あなたも、ブログにアクセス解析(Google Analyticsなど)を導入していると思います。どこのページから流入したのか、どのページを閲覧したのか、どのくらい滞在したのかといった様々なデータを取得・保存しています。
それらの情報やクッキー情報を複合的に紐づけることで、個人を特定することもできます。
そういった情報を、自分の意思で削除できるようにしようよ!という法律です。
いずれ、日本の個人情報保護法もこのGDPRと同じレベルでの法律になることが予想されます。だからこそ、GDPRに準拠するブログづくりをした方がよいですね。
GDPRでの個人データの定義
個人データとは例えば次のようなものがあります。
- 氏名
- 電話番号
- メールアドレス
- キャッシュに保存される識別番号
- 住所
- IPアドレス、クッキー
- クレジットカードの情報
- パスポートや運転免許証の情報
- 身体的、生理学的、遺伝子的、精神的、経済的、文化的、社会的固有性に関する情報
氏名・メールアドレス・位置データといった個人を特定できる情報のこと。
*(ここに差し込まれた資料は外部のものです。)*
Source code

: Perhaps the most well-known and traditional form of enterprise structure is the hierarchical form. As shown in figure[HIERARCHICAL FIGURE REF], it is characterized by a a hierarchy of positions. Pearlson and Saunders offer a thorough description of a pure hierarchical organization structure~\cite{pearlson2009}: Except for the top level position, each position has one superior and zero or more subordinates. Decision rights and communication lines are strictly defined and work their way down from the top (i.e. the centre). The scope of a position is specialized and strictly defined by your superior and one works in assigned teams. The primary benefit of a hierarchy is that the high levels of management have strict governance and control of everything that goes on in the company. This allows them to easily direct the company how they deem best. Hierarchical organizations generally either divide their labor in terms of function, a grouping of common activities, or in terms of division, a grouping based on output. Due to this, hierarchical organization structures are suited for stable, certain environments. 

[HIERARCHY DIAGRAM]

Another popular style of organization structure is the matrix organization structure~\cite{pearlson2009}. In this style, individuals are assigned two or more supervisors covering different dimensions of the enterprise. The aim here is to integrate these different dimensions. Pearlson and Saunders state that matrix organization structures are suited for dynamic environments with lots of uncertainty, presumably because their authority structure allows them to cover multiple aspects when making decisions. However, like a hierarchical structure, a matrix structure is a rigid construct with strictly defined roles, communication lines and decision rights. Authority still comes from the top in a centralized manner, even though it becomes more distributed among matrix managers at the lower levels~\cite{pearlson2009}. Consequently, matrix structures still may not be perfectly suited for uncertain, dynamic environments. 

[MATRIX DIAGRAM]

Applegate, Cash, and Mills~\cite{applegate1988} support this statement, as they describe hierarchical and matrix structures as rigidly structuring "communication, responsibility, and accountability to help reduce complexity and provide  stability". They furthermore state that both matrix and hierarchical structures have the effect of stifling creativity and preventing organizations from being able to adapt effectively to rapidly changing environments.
氏名ではなくても、メールアドレス+位置情報+端末情報といったように、組み合わせれば個人を特定できる情報も対象となる。
GDPRの個人データの範囲は?
- 短期出張や短期旅行でEU内に滞在する日本人の個人データを日本に移転する時
- 日本企業から EU内に出向した従業員の情報(元は日本から EU内に移転した情報)
- 日本から EU内に個人データを送付する場合(基準に沿って EU内において処理されなければならない)
- 日本から EU 内に個人データが送付され、EU内で処理された個人データを日本へ移転する場合
つまり、EU(EEA)に拠点や現地法人を持たない日本企業のサイトであっても、EUからアクセスできる公開サイトに、お問合せやメルマガ購読のような名前やEmailアドレスを入力するフォームを設置したり、GoogleアナリティクスやAdobe Analytics(やCookieに固有IDを保存するマーケティングツール)を一つでも導入しているだけでGDPRの規制対象になる、というのが今のところの私の理解です。
GDPRに違反したときの罰則
罰金の最高額は、2000万ユーロ(1700万ポンド、2400万ドル、26億円)、または年間売上セールスの4%(どちらか大きい方)
GDPRはブロガーに関係あるの?
個人的な見解です。個人であっても、ブログでGAの設定をしている場合(キャッシュに保存される識別番号)や、メルマガを発行している場合(メアドや氏名など)、販売をしている場合(氏名・住所・メアドなど)は、EU居住者が購読する可能性もあるので対象になるものと考えています。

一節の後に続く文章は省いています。